# ACTION ITEM
Lines that include "tempo" make up the answer; copy all of them from the data below.

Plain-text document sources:

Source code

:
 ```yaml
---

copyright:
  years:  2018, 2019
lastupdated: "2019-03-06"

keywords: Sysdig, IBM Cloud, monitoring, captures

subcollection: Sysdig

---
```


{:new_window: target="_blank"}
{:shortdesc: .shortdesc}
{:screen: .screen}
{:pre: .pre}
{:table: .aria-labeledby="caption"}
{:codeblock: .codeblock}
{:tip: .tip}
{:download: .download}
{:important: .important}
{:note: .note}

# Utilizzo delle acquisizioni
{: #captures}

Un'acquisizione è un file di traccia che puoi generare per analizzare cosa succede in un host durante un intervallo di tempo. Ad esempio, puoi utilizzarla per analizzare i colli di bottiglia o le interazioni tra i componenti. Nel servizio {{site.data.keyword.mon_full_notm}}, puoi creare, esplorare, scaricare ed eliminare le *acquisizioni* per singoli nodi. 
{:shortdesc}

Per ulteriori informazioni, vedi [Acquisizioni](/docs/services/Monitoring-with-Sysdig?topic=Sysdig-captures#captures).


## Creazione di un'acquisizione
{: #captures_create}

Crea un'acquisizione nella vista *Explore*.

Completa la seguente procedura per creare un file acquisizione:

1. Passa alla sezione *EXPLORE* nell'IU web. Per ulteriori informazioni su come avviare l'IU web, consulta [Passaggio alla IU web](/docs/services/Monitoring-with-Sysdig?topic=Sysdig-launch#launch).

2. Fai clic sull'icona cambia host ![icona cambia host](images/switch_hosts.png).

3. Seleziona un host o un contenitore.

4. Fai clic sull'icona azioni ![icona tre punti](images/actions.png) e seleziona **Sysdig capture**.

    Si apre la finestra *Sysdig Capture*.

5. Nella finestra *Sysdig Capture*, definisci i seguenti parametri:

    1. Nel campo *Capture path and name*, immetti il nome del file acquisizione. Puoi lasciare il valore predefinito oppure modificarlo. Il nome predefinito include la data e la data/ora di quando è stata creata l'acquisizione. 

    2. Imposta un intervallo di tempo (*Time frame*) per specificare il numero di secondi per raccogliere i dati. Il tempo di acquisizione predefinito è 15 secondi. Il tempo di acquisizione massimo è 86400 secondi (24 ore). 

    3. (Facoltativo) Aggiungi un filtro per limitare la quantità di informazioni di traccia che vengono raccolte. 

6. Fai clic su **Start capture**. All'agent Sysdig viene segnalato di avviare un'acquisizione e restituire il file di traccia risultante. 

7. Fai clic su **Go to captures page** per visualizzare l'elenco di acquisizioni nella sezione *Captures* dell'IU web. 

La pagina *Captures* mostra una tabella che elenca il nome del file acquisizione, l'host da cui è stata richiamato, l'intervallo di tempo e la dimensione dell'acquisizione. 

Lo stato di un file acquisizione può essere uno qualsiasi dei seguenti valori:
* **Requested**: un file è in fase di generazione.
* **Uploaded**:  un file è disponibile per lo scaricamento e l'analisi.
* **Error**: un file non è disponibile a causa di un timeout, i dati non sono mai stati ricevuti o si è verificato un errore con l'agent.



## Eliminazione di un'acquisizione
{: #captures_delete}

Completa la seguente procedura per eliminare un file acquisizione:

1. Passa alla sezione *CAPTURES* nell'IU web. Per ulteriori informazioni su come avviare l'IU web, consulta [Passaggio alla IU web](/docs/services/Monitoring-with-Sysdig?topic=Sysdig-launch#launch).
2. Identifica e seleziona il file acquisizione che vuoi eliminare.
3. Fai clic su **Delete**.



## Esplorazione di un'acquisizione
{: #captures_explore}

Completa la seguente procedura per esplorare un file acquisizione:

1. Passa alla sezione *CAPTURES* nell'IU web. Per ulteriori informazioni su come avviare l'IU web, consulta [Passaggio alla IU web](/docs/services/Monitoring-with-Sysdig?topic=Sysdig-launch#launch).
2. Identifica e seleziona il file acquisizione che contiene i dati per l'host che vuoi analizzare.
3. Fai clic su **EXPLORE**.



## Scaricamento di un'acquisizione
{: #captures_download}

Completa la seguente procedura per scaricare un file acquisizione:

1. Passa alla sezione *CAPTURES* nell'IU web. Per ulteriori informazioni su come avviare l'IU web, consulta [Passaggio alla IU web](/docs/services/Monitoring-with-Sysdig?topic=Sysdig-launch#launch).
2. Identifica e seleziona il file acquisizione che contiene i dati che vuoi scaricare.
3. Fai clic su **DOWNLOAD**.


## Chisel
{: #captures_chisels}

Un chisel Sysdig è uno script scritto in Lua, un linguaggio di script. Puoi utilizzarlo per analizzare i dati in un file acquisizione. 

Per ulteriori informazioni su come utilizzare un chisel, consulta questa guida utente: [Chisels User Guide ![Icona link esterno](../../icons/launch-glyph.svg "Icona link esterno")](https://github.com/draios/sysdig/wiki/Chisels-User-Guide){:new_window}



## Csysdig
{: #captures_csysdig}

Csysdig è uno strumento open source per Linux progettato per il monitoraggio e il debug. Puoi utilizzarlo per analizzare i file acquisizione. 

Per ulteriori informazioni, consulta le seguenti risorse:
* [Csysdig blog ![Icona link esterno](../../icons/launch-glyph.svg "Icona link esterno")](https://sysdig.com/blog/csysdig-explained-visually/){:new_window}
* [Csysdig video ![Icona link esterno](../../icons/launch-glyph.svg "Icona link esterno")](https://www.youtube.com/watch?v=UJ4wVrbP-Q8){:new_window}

# RESULT OF THIS TASK
Un'acquisizione è un file di traccia che puoi generare per analizzare cosa succede in un host durante un intervallo di tempo. Ad esempio, puoi utilizzarla per analizzare i colli di bottiglia o le interazioni tra i componenti. Nel servizio {{site.data.keyword.mon_full_notm}}, puoi creare, esplorare, scaricare ed eliminare le *acquisizioni* per singoli nodi. 
    2. Imposta un intervallo di tempo (*Time frame*) per specificare il numero di secondi per raccogliere i dati. Il tempo di acquisizione predefinito è 15 secondi. Il tempo di acquisizione massimo è 86400 secondi (24 ore). 
La pagina *Captures* mostra una tabella che elenca il nome del file acquisizione, l'host da cui è stata richiamato, l'intervallo di tempo e la dimensione dell'acquisizione. 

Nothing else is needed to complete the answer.